From 2008 onwards, the industry prioritized reach vs. quality and dumbed down ad format specs in order to guarantee the widest adoption. Ad impressions sold by the truckload at decreasing costs, which increased available ad slots, further degrading the user experience.

While the industry, engaged today in a series of crucial decisions around identity and addressability, believes it’s reinventing advertising, we are not truly innovating. Setting aside issues around privacy, we are not addressing the most fundamental topic: the lack of user engagement.

Instead, we stubbornly obsess with reaching users at scale and measuring their interactions, while largely ignoring the fact that those very users have long turned their back to digital advertising and consider it mostly a nuisance, and even a threat.
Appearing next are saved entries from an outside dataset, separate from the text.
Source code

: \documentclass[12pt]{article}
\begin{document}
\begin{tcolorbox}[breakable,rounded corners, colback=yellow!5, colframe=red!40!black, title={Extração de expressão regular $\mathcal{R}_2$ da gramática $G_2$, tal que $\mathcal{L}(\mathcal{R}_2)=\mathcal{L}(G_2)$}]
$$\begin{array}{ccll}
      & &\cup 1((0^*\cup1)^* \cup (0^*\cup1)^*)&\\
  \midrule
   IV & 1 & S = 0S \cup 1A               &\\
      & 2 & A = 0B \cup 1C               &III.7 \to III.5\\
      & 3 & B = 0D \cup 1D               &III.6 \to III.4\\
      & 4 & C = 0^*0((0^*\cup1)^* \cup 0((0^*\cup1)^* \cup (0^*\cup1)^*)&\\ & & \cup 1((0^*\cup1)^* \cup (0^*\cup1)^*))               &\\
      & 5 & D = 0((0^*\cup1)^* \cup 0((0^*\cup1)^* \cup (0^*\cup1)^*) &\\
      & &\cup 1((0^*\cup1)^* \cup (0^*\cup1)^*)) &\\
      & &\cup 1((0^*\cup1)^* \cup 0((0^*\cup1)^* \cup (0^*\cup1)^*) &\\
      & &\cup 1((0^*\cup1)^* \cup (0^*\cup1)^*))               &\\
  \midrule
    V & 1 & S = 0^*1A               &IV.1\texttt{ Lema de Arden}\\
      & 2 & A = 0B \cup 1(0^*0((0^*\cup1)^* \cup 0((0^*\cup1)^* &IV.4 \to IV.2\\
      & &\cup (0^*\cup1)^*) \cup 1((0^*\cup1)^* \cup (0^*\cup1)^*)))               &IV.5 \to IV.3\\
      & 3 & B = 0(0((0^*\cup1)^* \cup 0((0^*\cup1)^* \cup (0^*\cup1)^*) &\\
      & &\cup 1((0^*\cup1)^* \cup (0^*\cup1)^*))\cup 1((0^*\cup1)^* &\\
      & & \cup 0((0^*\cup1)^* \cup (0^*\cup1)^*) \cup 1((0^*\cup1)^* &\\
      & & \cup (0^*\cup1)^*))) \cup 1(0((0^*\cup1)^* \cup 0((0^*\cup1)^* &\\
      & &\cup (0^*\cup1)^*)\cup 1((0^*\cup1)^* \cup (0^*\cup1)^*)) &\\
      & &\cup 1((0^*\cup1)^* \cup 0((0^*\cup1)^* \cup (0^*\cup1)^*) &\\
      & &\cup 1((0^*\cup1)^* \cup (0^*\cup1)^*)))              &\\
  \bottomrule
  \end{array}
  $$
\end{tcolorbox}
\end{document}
So how do we rebuild the channel to win the audience’s attention back?

According to 2020 Blockthrough’s PageFair Adblock Report, 527 million people blocked ads by default in their mobile browsers by the end of 2019, a 64% increase from the last edition of the report in December 2016.

And when audiences don’t reject digital ads, they are blind to them.

Finding ways to re-engage consumers with digital ads, however, requires a new way of thinking about people. The industry often limits itself with its allegiance to automation and optimization and requires an approach that’s more humanistic.

The business consultants Gary Hamel and Nancy Tennant described, in the Harvard Business Review, how innovation can stagnate in any industry: “Executives read the same trade magazines, go to the same conferences, and talk to the same consultants. After a while, they all think alike. Innovators, by contrast, are contrarians. In their quest to upend industry rules, they learn how to distinguish ‘immutable laws’ from ‘ingrained beliefs.’”

The digital ad industry’s narrow mental tunnels are at the root of its failure to truly innovate — and why it instead focuses on tweaking the existing systems that clearly aren’t working.

Innovation in advertising is also hindered by the self-preservation of certain parts of the industry at corporate and individual levels, mainly in ad tech but also across the board, with a “don’t ask, don’t tell” attitude that allows bad or nonsensical practices to flourish … until explicitly called out by the entire industry.

These inside forces within the digital advertising industry are mainly focused on cosmetic changes to perpetuate a business model that rewards aggregators and middlemen, while penalizing media owners and hurting their relationship with audiences.

In “The Innovator’s Dilemma,” Clayton M. Christensen discusses how for established companies, “investing aggressively in disruptive technologies is not a rational financial decision for them to make” because “small markets cannot satisfy the near-term growth requirements of big organizations.”

In refusing to invest, these executives lose the opportunity to embrace the change that will let them become, or remain, leaders.

Innovating in a way that could potentially cannibalize one’s existing business requires strong beliefs.

Amazon’s former director of business development Dan Rose once described in a Twitter thread Jeff Bezos’ innovation principles which gave life to the Kindle.

At a time when “books alone generated more than 50% of Amazon’s cash flow,” Bezos reshuffled his organization and set it on a mission to “destroy its own old business” and develop something new that changed the publishing industry forever.

Likewise, innovation that disrupts the current digital advertising business model will put out of business a huge number of ad tech companies, the entities pulling the strings behind the scenes.

Yet, while the media owners — the victims of today’s advertising business models — would most benefit from disruption, they perversely cannot give up the current short-term revenue cycles keeping them afloat. If they ever stop running on the revenue treadmill, they’ll disappear.

But these potential outcomes are not a good excuse to let a group of middlemen hold an industry hostage.

Innovation in digital advertising should be led by the entity that creates and manages the environment, understands the relationship between its audiences and media and can design a new way to connect consumers to advertisers’ products and services.

More than anything, digital advertising needs a new generation of leaders and innovators.

The next 10 years of digital advertising are being decided right now, by browser engineers, the W3C and the IAB.

And media owners are almost completely absent from the debate.